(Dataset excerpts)
============
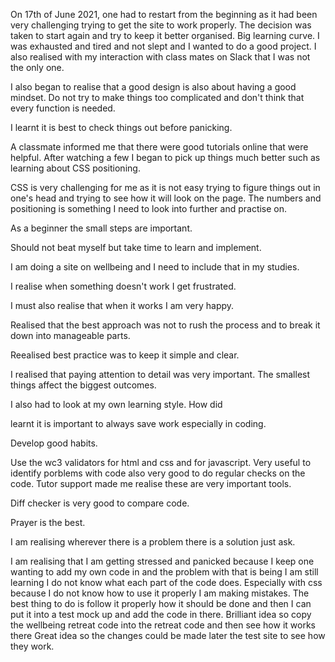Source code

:  On 17th of June 2021, one had to restart from the beginning as it had been very challenging trying to get the site to work properly. The decision was taken to start again and try to keep it better organised. Big learning curve. I was exhausted and tired and not slept and I wanted to do a good project.  I also realised with my interaction with class mates on Slack that I was not the only one.

 I also began to realise that a good design is also about having a good mindset.  Do not try to make things too complicated and don't think that every function is needed.

 I learnt it is best to check things out before panicking.

 A classmate informed me that there were good tutorials online that were helpful.  After watching a few I began to pick up things much  better such as learning about CSS positioning.  

 CSS is very challenging for me as it is not easy trying to figure things out in one's head and trying to see how it will look on the page.  The numbers and positioning is something I need to look into further and practise on.

 As a beginner the small steps are important.

 Should not beat myself but take time to learn and implement.

 I am doing a site on wellbeing and I need to include that in my studies.

 I realise when something doesn't work I get frustrated.

 I must also realise that when it works I am very happy.

 Realised that the best approach was not to rush the process and to break it down into manageable parts.

 Reealised best practice was to keep it simple and clear.

 I realised that paying attention to detail was very important. The smallest things affect the biggest outcomes.

 I also had to look at my own learning style. How did 

 learnt it is important to always save work especially in coding.

 Develop good habits.

 Use the wc3 validators for html and css and for javascript. Very useful to identify porblems with code also very good to do regular checks on the code. Tutor support made me realise these are very important tools.

 Diff checker is very good to compare code.

 Prayer is the best.

 I am realising wherever there is a problem there is a solution just ask.

 I am realising that I am getting stressed and panicked because I keep one wanting to add my own code in and the problem with that is being I am still learning I do not know what each part of the code does.  Especially with css because I do not know how to use it properly I am making mistakes.  The best thing to do is follow it properly how it should be done and then I can put it into a test mock up and add the code in there. Brilliant idea so copy the wellbeing retreat code into the retreat code and then see how it works there Great idea so the changes could be made later the test site to see how they work.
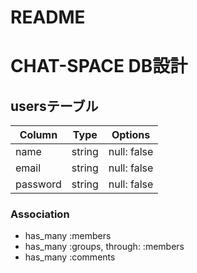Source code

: # README
# CHAT-SPACE DB設計
## usersテーブル
|Column|Type|Options|
|------|----|-------|
|name|string|null: false|
|email|string|null: false|
|password|string|null: false|

### Association
- has_many :members 
- has_many :groups, through: :members
- has_many :comments


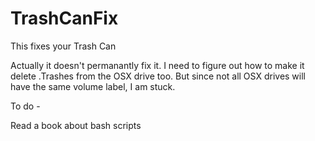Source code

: # TrashCanFix
This fixes your Trash Can


Actually it doesn't permanantly fix it. I need to figure out how to make it delete .Trashes from the OSX drive too. But since not all OSX drives will have the same volume label, I am stuck. 

To do -

Read a book about bash scripts
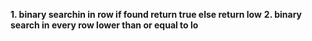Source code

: **1. binary searchin in row if found
return true else return low**
**2. binary search in every row
lower than or equal to lo**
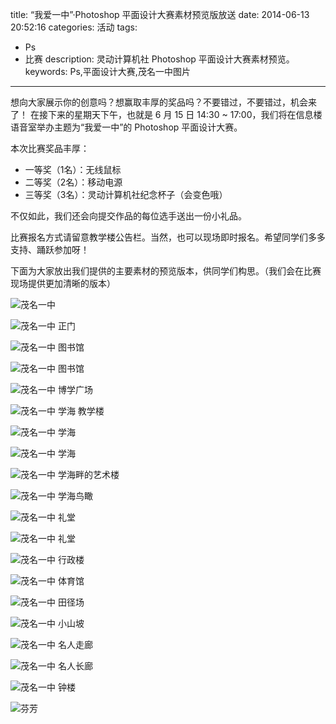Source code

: title: “我爱一中”·Photoshop 平面设计大赛素材预览版放送
date: 2014-06-13 20:52:16
categories: 活动
tags:
- Ps
- 比赛
description: 灵动计算机社 Photoshop 平面设计大赛素材预览。
keywords: Ps,平面设计大赛,茂名一中图片
---

想向大家展示你的创意吗？想赢取丰厚的奖品吗？不要错过，不要错过，机会来了！
在接下来的星期天下午，也就是 6 月 15 日 14:30 ~ 17:00，我们将在信息楼语音室举办主题为“我爱一中”的 Photoshop 平面设计大赛。

本次比赛奖品丰厚：

* 一等奖（1名）：无线鼠标
* 二等奖（2名）：移动电源
* 三等奖（3名）：灵动计算机社纪念杯子（会变色哦）

不仅如此，我们还会向提交作品的每位选手送出一份小礼品。

比赛报名方式请留意教学楼公告栏。当然，也可以现场即时报名。希望同学们多多支持、踊跃参加呀！

下面为大家放出我们提供的主要素材的预览版本，供同学们构思。（我们会在比赛现场提供更加清晰的版本）

![茂名一中](http://cptsct.qiniudn.com/photoshop_contest/04.jpg)

<!-- more -->

![茂名一中 正门](http://cptsct.qiniudn.com/photoshop_contest/16.jpg)

![茂名一中 图书馆](http://cptsct.qiniudn.com/photoshop_contest/12.jpg)

![茂名一中 图书馆](http://cptsct.qiniudn.com/photoshop_contest/13.jpg)

![茂名一中 博学广场](http://cptsct.qiniudn.com/photoshop_contest/15.jpg)

![茂名一中 学海 教学楼](http://cptsct.qiniudn.com/photoshop_contest/05.jpg)

![茂名一中 学海](http://cptsct.qiniudn.com/photoshop_contest/06.jpg)

![茂名一中 学海](http://cptsct.qiniudn.com/photoshop_contest/20.jpg)

![茂名一中 学海畔的艺术楼](http://cptsct.qiniudn.com/photoshop_contest/10.jpg)

![茂名一中 学海鸟瞰](http://cptsct.qiniudn.com/photoshop_contest/19.jpg)

![茂名一中 礼堂](http://cptsct.qiniudn.com/photoshop_contest/14.jpg)

![茂名一中 礼堂](http://cptsct.qiniudn.com/photoshop_contest/11.jpg)

![茂名一中 行政楼](http://cptsct.qiniudn.com/photoshop_contest/17.jpg)

![茂名一中 体育馆](http://cptsct.qiniudn.com/photoshop_contest/18.jpg)

![茂名一中 田径场](http://cptsct.qiniudn.com/photoshop_contest/09.jpg)

![茂名一中 小山坡](http://cptsct.qiniudn.com/photoshop_contest/07.jpg)

![茂名一中 名人走廊](http://cptsct.qiniudn.com/photoshop_contest/08.jpg)

![茂名一中 名人长廊](http://cptsct.qiniudn.com/photoshop_contest/03.jpg)

![茂名一中 钟楼](http://cptsct.qiniudn.com/photoshop_contest/01.jpg)

![芬芳](http://cptsct.qiniudn.com/photoshop_contest/02.jpg)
============
> [YOUR INSTRUCTIONS]: Your reply should be the number of lines in the entries that contain "about", nothing more.

> [SOLUTION]: 3